When you fire, it sometimes goes into a Matrix-type bullet slowdown, if Keanu Reeves was hammered and jiggling all over the place.
When you fire, it sometimes goes into a Matrix-type bullet slowdown, if Keanu Reeves was hammered and jiggling all over the place.

That's kind of the definition of The Hunt as a whole. It tries to be a respectful, proper method of teaching you the ideals of hunting done right, but it largely fails in its gameplay. The free hunt is slightly more arcade-like, but here again, you're wandering the same grounds you just saw in the season modes. There are a fair number of weapons to choose from, including bows, pistols, rifles, and shotguns, but since getting close enough to wildlife to use anything but the rifle is an impossibility, it's the only gun I ever used.

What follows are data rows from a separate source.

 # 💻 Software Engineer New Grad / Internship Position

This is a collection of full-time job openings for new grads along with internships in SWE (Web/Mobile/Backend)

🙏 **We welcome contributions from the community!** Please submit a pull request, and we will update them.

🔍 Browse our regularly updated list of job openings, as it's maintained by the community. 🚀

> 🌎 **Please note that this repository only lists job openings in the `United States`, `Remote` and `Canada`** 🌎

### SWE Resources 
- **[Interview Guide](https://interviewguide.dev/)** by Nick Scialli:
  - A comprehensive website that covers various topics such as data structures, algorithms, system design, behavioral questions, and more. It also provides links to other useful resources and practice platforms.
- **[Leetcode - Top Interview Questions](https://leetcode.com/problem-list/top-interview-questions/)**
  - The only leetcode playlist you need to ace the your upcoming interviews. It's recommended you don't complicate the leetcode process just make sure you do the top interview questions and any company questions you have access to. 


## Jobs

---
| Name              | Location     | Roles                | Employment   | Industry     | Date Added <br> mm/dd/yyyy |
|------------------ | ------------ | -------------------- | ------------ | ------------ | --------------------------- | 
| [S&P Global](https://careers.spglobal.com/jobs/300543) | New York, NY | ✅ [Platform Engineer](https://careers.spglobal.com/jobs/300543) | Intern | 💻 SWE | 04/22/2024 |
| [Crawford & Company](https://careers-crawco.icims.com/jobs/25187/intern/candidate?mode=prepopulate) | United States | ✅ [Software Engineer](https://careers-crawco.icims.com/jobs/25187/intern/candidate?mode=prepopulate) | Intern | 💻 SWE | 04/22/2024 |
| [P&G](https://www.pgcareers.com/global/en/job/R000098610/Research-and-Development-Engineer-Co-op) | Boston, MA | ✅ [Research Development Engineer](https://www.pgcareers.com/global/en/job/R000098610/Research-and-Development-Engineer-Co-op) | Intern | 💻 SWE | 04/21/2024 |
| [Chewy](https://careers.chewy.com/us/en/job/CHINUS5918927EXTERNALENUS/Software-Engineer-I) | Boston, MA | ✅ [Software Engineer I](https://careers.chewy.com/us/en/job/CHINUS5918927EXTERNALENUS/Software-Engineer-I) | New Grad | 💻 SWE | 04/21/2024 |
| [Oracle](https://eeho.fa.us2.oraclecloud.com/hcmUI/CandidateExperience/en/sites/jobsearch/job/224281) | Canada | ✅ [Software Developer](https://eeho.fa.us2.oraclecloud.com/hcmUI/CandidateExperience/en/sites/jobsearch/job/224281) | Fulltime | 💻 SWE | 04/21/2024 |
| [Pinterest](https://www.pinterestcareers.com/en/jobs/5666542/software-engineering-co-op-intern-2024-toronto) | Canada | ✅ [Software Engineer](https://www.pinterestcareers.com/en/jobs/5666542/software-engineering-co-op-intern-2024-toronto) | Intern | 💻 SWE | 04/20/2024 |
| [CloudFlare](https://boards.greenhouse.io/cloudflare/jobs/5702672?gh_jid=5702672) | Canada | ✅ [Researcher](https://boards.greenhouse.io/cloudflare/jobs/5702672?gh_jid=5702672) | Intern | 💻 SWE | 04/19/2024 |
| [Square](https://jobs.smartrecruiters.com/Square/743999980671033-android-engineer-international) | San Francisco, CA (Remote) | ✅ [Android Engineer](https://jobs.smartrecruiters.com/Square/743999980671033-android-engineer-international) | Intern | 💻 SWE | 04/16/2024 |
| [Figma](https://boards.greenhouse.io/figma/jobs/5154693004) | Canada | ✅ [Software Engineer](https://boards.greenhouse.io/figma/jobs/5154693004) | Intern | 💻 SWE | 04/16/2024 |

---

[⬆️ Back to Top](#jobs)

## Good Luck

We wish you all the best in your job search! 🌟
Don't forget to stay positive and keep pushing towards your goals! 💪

The Hunt is a bad game, then, but I still respect it for the message it tries to teach about hunting the right way. Unfortunately, that lesson isn't one that the audience it needs to reach is likely to hear, especially from such a mediocre regurgitation of a forgotten 00's game.

The Hunt is available on Steam regularly for ten dollars. There are better hunting games out there, or look into the real thing yourself if you're a decent individual who won't act like a murdering assclown.

The Rest

Bear With Me is something I wish fell into the parameters of this blog, but with over two hundred reviews, it doesn't qualify as an under-reviewed game. When I finish it, I might write up a review here on the site because it's a game that deserves your attention if you're a traditional point-and-click adventure fan.

It's not huge in scope. The first episode only takes place over a very small environment of about eight rooms or so, all within a child's house, with larger events hinted at outside. An elusive "red man" (nicknamed because of the red clothing he wears, not as an offensive slur or because he likes to hang with Method Man) has been torching places in Paper City, a town that may or may not be in the mind of the child protagonist. The house's stuffed animal residents (yeah, you read that right) think the girl's in grave danger, and safeguard her while she and her teddy bear pet detective roommate (named - you guessed it - Ted E. Bear) try to escape the house to investigate the red man and find her missing brother.

All of that sounds childlike, but it's more... hmm. I hesitate to call it magical realism, but maybe whimsical is a better term for what I'm searching for. It's also, curiously, relatively adult in its conversations. Ted will swear on occasion and some of the red man's brief moments make this a game that probably shouldn't be played by children.

It's mildly buggy - the game doles out hints by having the character talk to Ted, and at one point, he stopped offering up useful advice and insisted we got to the attic to talk to a stuffed animal whose conversation choices had run out. This was solved relatively easily by hunting down a FAQ and finding an object I'd missed in the environment, but it's still a notable occurrence.

I'm just starting up the second episode, which I like so far. The interpersonal relationships between these characters are surprisingly well written, and the universe has tons of promise. It reminds me in a lot of ways of the beginnings of Blackwell, which might have been short, but no less an outstanding start to an adventure series. I'm really looking forward to whatever else is coming from the developers, Exordium Games.